United States District Court, D. Utah, Central Division

February 13, 2017

In re GRASS VELLEY HOLDINGS, L.P., Debtor.
v.
RANDALL HARWARD, an individual; RICHARD HARWARD, an individual; HARWARD IRRIGATION SYSTEMS, INC., a Utah corporation; GRASS VALLEY HOLDINGS, L.P., a Utah entity; RICHARD N. REESE, an individual; STANDARD PLUMBING SUPPLY COMPANY, INC., a Utah corporation; DOES 1-10; and ROE CORPORATIONS 1-X, Defendants and Counterclaim Plaintiffs. GARTH O. GREEN ENTERPRISES, INC., a Utah corporation; GARTH O. GREEN, an individual; and MICHAEL GREEN, an individual; Plaintiffs and Counterclaim Defendants, RICHARD N. REESE, an individual; and STANDARD PLUMBING SUPPLY COMPANY, INC., a Utah corporation, Third-Party Plaintiffs,
v.
GW GREEN FAMILY LIMITED PARTNERSHIP, a Utah limited partnership and WENDY GREEN, an individual, Third-Party Defendants. Bankruptcy No. 2:15-bk-24513 Adversary Proceeding No. 2:15-ap-2141

         Removed State Court Case: Fourth Judicial District Court, for the State of Utah, Utah County Case No. 130400184r

          MEMORANDUM DECISION AND ORDER GRANTING STANDARD'S MOTION FOR DETERMINATION OF SANCTIONS AWARD

          DAVID NUFFER, UNITED STATES DISTRICT JUDGE

         BACKGROUND

         On January 18, 2017, an order was issued requiring that counsel for the Greens, Marcus Mumford, pay to Standard Plumbing the attorney fees and costs incurred in connection with preparing, serving, and filing the 57 Motion for Sanctions.[1] Standard Plumbing was directed to submit a motion for determination of the amount of sanctions by January 23, 2017, and any response to Standard's motion for determination of sanctions would be due January 30, 2017.

         On January 23, 2017, Standard filed its motion for determination of the amount of sanctions (“Determination Motion”).[2] Standard argued that Mr. Mumford “should be ordered to personally pay Standard $25, 115.74, with payment in full required within ten (10) days of entry of any such Court order.”[3] In support of this argument, Standard filed a Declaration of Attorney James Burton, which includes statements about the fees and costs incurred in connection with the 57 Motion.[4] Standard believes the “amount is both reasonable and was necessarily expended[, ]” and “is both necessary and appropriate to deter Mumford and similarly-situated attorneys from filing frivolous claims[.]”[5]

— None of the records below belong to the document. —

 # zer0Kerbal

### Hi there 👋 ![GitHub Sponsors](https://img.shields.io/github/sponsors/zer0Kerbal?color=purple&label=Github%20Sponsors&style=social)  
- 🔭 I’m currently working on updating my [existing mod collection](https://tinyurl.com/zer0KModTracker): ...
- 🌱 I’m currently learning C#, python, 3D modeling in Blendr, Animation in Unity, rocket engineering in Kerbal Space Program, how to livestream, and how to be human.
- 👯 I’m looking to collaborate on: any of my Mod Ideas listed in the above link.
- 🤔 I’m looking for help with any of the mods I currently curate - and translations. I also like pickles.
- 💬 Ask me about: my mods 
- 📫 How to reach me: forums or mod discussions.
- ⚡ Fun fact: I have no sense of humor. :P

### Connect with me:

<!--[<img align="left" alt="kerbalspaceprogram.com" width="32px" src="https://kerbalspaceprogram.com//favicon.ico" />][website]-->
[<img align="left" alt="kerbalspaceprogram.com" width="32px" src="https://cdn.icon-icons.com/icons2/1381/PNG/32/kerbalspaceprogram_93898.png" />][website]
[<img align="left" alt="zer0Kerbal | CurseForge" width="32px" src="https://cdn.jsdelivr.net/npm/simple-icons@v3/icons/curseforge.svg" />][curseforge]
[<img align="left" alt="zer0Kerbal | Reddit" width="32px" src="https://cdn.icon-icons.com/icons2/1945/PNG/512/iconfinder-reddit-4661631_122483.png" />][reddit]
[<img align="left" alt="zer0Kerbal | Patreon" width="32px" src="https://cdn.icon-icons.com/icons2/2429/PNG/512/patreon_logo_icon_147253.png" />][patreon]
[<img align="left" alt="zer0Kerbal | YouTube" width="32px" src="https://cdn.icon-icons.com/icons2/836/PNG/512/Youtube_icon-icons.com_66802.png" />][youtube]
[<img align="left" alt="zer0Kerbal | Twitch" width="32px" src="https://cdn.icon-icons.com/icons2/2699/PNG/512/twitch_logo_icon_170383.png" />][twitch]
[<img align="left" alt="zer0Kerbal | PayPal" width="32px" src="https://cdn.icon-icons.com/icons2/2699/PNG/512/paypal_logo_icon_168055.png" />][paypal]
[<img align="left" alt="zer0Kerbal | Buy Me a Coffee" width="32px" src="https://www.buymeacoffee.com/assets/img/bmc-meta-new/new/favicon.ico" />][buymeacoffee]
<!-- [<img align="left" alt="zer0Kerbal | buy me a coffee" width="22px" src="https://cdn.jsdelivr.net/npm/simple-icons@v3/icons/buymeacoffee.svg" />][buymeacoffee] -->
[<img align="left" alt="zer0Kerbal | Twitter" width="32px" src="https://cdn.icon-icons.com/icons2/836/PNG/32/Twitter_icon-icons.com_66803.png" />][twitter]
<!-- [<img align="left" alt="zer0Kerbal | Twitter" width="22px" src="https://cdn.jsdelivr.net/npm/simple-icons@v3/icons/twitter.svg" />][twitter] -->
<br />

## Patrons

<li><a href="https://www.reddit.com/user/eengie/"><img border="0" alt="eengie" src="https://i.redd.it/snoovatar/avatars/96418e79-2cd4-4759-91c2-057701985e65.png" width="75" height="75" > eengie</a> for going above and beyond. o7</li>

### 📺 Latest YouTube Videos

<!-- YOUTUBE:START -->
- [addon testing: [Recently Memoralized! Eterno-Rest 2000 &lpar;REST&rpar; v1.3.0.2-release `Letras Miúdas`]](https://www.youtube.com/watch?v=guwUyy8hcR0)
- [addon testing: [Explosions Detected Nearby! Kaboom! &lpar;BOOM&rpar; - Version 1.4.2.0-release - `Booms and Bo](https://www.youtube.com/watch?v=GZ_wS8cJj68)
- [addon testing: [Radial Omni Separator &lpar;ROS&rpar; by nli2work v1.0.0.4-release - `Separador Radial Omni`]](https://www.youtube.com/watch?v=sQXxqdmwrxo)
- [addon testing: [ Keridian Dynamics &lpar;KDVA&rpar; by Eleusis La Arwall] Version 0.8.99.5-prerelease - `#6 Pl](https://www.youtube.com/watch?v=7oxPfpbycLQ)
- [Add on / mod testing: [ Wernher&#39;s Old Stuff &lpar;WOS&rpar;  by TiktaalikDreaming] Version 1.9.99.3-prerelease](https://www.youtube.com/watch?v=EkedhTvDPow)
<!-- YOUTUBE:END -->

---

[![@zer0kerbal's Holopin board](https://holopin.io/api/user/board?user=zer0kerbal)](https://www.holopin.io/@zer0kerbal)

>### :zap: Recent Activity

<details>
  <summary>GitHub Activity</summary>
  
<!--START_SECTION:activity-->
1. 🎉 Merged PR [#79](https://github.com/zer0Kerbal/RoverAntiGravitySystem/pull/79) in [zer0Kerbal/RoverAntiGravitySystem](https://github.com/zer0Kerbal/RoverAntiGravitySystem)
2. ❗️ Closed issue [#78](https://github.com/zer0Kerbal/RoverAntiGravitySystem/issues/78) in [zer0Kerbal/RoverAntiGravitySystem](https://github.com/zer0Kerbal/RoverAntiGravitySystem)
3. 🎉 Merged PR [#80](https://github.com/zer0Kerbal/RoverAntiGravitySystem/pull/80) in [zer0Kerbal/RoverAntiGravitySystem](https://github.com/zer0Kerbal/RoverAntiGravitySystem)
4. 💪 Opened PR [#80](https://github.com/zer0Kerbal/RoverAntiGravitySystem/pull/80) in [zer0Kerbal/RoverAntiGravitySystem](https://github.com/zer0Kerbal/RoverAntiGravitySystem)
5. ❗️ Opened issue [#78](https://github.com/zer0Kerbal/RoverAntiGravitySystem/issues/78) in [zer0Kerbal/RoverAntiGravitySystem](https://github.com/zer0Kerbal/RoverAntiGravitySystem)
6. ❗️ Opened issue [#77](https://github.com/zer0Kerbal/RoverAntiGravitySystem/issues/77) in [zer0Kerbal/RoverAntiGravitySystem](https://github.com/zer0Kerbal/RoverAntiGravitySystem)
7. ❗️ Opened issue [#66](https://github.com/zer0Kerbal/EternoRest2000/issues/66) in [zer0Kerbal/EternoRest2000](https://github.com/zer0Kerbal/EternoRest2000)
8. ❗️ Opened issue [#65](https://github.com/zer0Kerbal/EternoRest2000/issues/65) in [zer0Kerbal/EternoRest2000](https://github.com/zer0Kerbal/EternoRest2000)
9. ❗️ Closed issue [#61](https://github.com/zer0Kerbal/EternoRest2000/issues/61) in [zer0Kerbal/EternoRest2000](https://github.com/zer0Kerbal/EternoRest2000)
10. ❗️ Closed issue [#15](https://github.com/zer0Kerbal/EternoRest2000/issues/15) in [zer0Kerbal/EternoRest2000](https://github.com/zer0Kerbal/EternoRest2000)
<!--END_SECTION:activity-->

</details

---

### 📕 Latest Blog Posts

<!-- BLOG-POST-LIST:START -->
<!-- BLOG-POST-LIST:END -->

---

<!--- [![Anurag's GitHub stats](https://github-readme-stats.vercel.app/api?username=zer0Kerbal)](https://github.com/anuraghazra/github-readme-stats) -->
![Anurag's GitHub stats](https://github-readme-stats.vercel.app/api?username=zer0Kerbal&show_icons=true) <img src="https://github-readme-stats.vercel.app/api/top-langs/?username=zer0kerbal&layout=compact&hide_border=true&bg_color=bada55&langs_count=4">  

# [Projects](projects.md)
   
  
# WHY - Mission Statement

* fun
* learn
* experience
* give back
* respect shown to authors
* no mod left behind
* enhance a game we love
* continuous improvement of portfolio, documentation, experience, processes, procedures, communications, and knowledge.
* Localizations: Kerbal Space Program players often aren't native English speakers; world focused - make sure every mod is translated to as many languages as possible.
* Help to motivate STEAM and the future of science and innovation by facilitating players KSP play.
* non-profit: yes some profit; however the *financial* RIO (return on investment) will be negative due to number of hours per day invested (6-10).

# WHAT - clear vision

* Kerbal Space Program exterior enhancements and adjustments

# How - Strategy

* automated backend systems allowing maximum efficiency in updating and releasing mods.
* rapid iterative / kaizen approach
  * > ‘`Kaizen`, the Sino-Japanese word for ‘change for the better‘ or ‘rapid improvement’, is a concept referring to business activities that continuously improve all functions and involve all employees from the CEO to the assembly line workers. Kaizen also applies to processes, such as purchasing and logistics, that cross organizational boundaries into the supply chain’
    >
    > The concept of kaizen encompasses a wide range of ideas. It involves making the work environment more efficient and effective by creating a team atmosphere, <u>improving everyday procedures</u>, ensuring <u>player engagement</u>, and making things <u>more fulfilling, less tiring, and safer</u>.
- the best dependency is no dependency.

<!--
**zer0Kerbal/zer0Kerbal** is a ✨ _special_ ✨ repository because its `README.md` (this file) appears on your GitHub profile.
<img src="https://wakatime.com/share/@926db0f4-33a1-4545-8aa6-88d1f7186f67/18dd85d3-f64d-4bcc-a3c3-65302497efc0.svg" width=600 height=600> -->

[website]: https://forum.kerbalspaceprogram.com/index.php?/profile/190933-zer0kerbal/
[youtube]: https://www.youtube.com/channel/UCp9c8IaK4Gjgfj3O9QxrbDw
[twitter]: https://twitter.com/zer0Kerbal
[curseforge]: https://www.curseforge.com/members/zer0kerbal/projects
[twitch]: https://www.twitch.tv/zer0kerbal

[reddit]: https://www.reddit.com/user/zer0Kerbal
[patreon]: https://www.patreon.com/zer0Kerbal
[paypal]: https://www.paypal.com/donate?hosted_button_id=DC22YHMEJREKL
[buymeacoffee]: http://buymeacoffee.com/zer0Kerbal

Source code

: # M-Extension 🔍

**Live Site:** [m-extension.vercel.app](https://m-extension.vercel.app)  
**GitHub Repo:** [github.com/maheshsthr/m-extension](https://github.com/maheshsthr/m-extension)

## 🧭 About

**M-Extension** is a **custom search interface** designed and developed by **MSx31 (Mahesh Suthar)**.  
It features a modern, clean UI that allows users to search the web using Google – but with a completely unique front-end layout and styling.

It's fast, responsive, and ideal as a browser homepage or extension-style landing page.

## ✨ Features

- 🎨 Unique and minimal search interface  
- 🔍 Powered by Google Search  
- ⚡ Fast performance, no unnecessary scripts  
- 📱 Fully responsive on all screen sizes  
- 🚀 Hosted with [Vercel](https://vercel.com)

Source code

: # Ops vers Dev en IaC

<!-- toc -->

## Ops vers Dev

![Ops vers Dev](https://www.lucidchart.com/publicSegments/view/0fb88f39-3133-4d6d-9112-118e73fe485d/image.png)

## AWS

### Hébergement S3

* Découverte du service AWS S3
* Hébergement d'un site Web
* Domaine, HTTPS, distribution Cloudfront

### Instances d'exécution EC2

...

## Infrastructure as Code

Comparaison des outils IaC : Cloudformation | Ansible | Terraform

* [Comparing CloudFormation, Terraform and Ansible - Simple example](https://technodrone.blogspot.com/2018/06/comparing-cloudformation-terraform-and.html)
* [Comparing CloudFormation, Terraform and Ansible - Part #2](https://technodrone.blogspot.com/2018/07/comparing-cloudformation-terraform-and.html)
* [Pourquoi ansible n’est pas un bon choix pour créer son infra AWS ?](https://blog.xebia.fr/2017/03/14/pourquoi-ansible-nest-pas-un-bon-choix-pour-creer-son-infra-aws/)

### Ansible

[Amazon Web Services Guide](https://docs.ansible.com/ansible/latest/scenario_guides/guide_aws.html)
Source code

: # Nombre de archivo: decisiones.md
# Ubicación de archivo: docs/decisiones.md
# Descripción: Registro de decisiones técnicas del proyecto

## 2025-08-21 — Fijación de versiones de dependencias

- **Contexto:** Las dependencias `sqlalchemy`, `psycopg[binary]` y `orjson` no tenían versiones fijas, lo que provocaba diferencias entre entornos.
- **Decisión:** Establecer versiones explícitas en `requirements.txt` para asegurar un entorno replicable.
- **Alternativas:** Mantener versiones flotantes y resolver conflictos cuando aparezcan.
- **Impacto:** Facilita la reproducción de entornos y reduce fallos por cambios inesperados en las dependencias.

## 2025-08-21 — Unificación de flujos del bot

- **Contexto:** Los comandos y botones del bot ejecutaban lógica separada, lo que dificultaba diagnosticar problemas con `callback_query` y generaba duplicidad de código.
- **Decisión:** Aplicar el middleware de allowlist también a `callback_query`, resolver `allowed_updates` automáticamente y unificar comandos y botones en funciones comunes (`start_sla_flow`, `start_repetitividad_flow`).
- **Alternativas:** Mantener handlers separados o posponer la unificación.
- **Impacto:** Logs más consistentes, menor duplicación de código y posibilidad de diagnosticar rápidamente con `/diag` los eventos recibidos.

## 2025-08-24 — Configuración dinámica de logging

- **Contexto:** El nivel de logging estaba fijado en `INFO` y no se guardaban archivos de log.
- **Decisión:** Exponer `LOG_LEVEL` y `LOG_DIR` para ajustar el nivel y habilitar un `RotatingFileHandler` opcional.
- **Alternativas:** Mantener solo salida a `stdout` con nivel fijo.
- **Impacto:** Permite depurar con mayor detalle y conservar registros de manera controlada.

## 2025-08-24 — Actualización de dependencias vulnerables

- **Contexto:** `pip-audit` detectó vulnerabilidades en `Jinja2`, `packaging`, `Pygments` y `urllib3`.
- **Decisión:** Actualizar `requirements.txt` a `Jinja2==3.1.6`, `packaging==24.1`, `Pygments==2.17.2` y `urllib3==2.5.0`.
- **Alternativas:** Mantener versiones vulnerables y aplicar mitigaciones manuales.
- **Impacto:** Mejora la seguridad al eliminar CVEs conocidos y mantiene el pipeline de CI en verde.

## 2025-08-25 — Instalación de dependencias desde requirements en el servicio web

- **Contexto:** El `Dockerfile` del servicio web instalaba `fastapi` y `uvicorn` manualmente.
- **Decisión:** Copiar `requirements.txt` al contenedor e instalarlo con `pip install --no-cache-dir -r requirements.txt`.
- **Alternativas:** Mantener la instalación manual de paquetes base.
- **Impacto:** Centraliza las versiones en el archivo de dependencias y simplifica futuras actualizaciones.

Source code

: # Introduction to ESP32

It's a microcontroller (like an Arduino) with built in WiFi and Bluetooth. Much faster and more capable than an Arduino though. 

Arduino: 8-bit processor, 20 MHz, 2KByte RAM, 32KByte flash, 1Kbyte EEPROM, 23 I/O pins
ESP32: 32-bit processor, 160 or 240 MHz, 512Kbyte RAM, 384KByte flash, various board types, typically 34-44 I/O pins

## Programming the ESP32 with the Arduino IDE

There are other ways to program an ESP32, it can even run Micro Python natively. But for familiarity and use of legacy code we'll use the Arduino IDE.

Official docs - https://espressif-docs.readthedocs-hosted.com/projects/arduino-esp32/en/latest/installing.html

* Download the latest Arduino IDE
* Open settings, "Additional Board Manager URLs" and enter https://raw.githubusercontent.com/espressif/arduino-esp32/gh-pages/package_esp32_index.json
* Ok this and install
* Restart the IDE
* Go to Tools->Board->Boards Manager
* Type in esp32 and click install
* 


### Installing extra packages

         After an extension was granted, [6] Mr. Mumford filed his response to the Determination Motion.[7] Mr. Mumford argued that Standard seeks “fees that grossly exceed the amount awarded in the Court's January 18, 2017 Order.”[8] Mr. Mumford argues that Standard should only be allowed to recover amounts for “preparing, serving, and filing the 57 Motion” as stated in the January 18, 2017 Order.[9] Mr. Mumford argues that he was not ordered “to pay Standard for any and all fees incurred ‘in connection with the 57 Motion' - that is the improper formulation Standard nakedly asserts throughout its Motion and fee affidavit.”[10] “The Court should deny every part of the [Determination] Motion that seeks fees beyond the terms of the Sanction Order.”[11] The amount Mr. Mumford argues is appropriate is $3, 906.27.[12]

         DISCUSSION

         Mr. Mumford correctly notes that an “appropriate sanction should be the least severe sanction adequate to deter and punish the defendant.”[13] But Mr. Mumford is incorrect that the “in connection with” formulation used by Standard resulted in an excessive sanctions amount that surpassed the limits of what was authorized by the January 18, 2017 Order. As explained in Mr. Burton's Declaration, there is significant overlap between the issues raised in the 57 Motion and other motions that were pending at the time of the billing records submitted.[14] Because of this, fees related to other motions were excluded and a good faith effort was made to reduce by an appropriate percentage certain billing entries directed to multiple tasks.[15] This way, the total amount attributed to the 57 Motion reflects the amount of work done directly in preparation of the 57 Motion. This is appropriate.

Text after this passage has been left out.